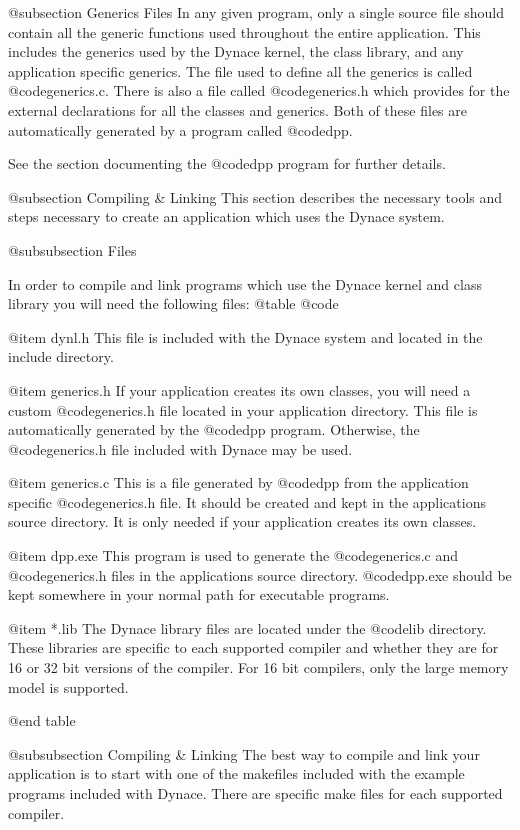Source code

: @subsection Generics Files
In any given program, only a single source file should contain all the
generic functions used throughout the entire application.  This includes
the generics used by the Dynace kernel, the class library, and any
application specific generics.  The file used to define all the generics
is called @code{generics.c}.  There is also a file called @code{generics.h}
which provides for the external declarations for all the classes and
generics.  Both of these files are automatically generated by a program
called @code{dpp}.

See the section documenting the @code{dpp} program for further
details.


@subsection Compiling & Linking
This section describes the necessary tools and steps necessary to create
an application which uses the Dynace system.

@subsubsection Files

In order to compile and link programs which use the Dynace kernel and class
library you will need the following files:
@table @code

@item dynl.h
This file is included with the Dynace system and located in the
include directory.

@item generics.h
If your application creates its own classes, you will need a custom
@code{generics.h} file located in your application directory.
This file is automatically generated by the @code{dpp} program.
Otherwise, the @code{generics.h} file included with Dynace may
be used.

@item generics.c
This is a file generated by @code{dpp} from the application specific
@code{generics.h} file.  It should be created and kept in the
applications source directory.  It is only needed if your application
creates its own classes.

@item dpp.exe
This program is used to generate the @code{generics.c} and
@code{generics.h} files in the applications source directory.
@code{dpp.exe} should be kept somewhere in your normal path for
executable programs.

@item *.lib
The Dynace library files are located under the @code{lib} directory.
These libraries are specific to each supported compiler and whether
they are for 16 or 32 bit versions of the compiler.  For 16 bit
compilers, only the large memory model is supported.

@end table

@subsubsection Compiling & Linking
The best way to compile and link your application is to start with one
of the makefiles included with the example programs included with Dynace.
There are specific make files for each supported compiler.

++++++++

ABOUT THIS TASK:
Using the records above, please repeat the line with "creates its own classes." and every line after it exactly, and give no other text.

ANSWER AREA:
creates its own classes.

@item dpp.exe
This program is used to generate the @code{generics.c} and
@code{generics.h} files in the applications source directory.
@code{dpp.exe} should be kept somewhere in your normal path for
executable programs.

@item *.lib
The Dynace library files are located under the @code{lib} directory.
These libraries are specific to each supported compiler and whether
they are for 16 or 32 bit versions of the compiler.  For 16 bit
compilers, only the large memory model is supported.

@end table

@subsubsection Compiling & Linking
The best way to compile and link your application is to start with one
of the makefiles included with the example programs included with Dynace.
There are specific make files for each supported compiler.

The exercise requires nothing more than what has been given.